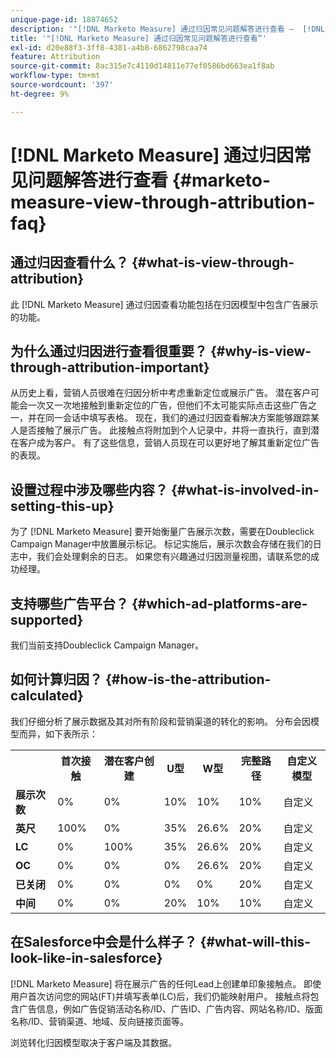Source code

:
 ```yaml
---
unique-page-id: 18874652
description: '"[!DNL Marketo Measure] 通过归因常见问题解答进行查看 —  [!DNL Marketo Measure]  — 产品文档”'
title: '"[!DNL Marketo Measure] 通过归因常见问题解答进行查看”'
exl-id: d20e88f3-3ff8-4381-a4b8-6862798caa74
feature: Attribution
source-git-commit: 8ac315e7c4110d14811e77ef0586bd663ea1f8ab
workflow-type: tm+mt
source-wordcount: '397'
ht-degree: 9%

---
```


# [!DNL Marketo Measure] 通过归因常见问题解答进行查看 {#marketo-measure-view-through-attribution-faq}

## 通过归因查看什么？ {#what-is-view-through-attribution}

此 [!DNL Marketo Measure] 通过归因查看功能包括在归因模型中包含广告展示的功能。

## 为什么通过归因进行查看很重要？ {#why-is-view-through-attribution-important}

从历史上看，营销人员很难在归因分析中考虑重新定位或展示广告。 潜在客户可能会一次又一次地接触到重新定位的广告，但他们不太可能实际点击这些广告之一，并在同一会话中填写表格。 现在，我们的通过归因查看解决方案能够跟踪某人是否接触了展示广告。 此接触点将附加到个人记录中，并将一直执行，直到潜在客户成为客户。 有了这些信息，营销人员现在可以更好地了解其重新定位广告的表现。

## 设置过程中涉及哪些内容？ {#what-is-involved-in-setting-this-up}

为了 [!DNL Marketo Measure] 要开始衡量广告展示次数，需要在Doubleclick Campaign Manager中放置展示标记。 标记实施后，展示次数会存储在我们的日志中，我们会处理剩余的日志。 如果您有兴趣通过归因测量视图，请联系您的成功经理。

## 支持哪些广告平台？ {#which-ad-platforms-are-supported}

我们当前支持Doubleclick Campaign Manager。

## 如何计算归因？ {#how-is-the-attribution-calculated}

我们仔细分析了展示数据及其对所有阶段和营销渠道的转化的影响。 分布会因模型而异，如下表所示：

<table> 
 <colgroup> 
  <col> 
  <col> 
  <col> 
  <col> 
  <col> 
  <col> 
  <col> 
 </colgroup> 
 <tbody> 
  <tr> 
   <th><br></th> 
   <th>首次接触</th> 
   <th>潜在客户创建</th> 
   <th>U型</th> 
   <th>W型</th> 
   <th>完整路径</th> 
   <th>自定义模型</th> 
  </tr> 
  <tr> 
   <td><strong>展示次数</strong></td> 
   <td>0%</td> 
   <td>0%</td> 
   <td>10%</td> 
   <td>10%</td> 
   <td>10%</td> 
   <td>自定义</td> 
  </tr> 
  <tr> 
   <td><strong>英尺</strong></td> 
   <td>100%</td> 
   <td>0%</td> 
   <td>35%</td> 
   <td>26.6%</td> 
   <td>20%</td> 
   <td>自定义</td> 
  </tr> 
  <tr> 
   <td><strong>LC</strong></td> 
   <td>0%</td> 
   <td>100%</td> 
   <td>35%</td> 
   <td>26.6%</td> 
   <td>20%</td> 
   <td>自定义</td> 
  </tr> 
  <tr> 
   <td><strong>OC</strong></td> 
   <td>0%</td> 
   <td>0%</td> 
   <td>0%</td> 
   <td>26.6%</td> 
   <td>20%</td> 
   <td>自定义</td> 
  </tr> 
  <tr> 
   <td><strong>已关闭</strong></td> 
   <td>0%</td> 
   <td>0%</td> 
   <td>0%</td> 
   <td>0%</td> 
   <td>20%</td> 
   <td>自定义</td> 
  </tr> 
  <tr> 
   <td><strong>中间</strong></td> 
   <td>0%</td> 
   <td>0%</td> 
   <td>20%</td> 
   <td>10%</td> 
   <td>10%</td> 
   <td>自定义</td> 
  </tr> 
 </tbody> 
</table>

## 在Salesforce中会是什么样子？ {#what-will-this-look-like-in-salesforce}

[!DNL Marketo Measure] 将在展示广告的任何Lead上创建单印象接触点。 即使用户首次访问您的网站(FT)并填写表单(LC)后，我们仍能映射用户。 接触点将包含广告信息，例如广告促销活动名称/ID、广告ID、广告内容、网站名称/ID、版面名称/ID、营销渠道、地域、反向链接页面等。

浏览转化归因模型取决于客户端及其数据。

§ DESCRIPTION OF THE TASK: The requested output is the line holding "<td><strong>已关闭</strong></td>" and every line after it up to the last line of the listing, exactly, with nothing else.

§ TASK SOLUTION:
   <td><strong>已关闭</strong></td> 
   <td>0%</td> 
   <td>0%</td> 
   <td>0%</td> 
   <td>0%</td> 
   <td>20%</td> 
   <td>自定义</td> 
  </tr> 
  <tr> 
   <td><strong>中间</strong></td> 
   <td>0%</td> 
   <td>0%</td> 
   <td>20%</td> 
   <td>10%</td> 
   <td>10%</td> 
   <td>自定义</td> 
  </tr> 
 </tbody> 
</table>

## 在Salesforce中会是什么样子？ {#what-will-this-look-like-in-salesforce}

[!DNL Marketo Measure] 将在展示广告的任何Lead上创建单印象接触点。 即使用户首次访问您的网站(FT)并填写表单(LC)后，我们仍能映射用户。 接触点将包含广告信息，例如广告促销活动名称/ID、广告ID、广告内容、网站名称/ID、版面名称/ID、营销渠道、地域、反向链接页面等。

浏览转化归因模型取决于客户端及其数据。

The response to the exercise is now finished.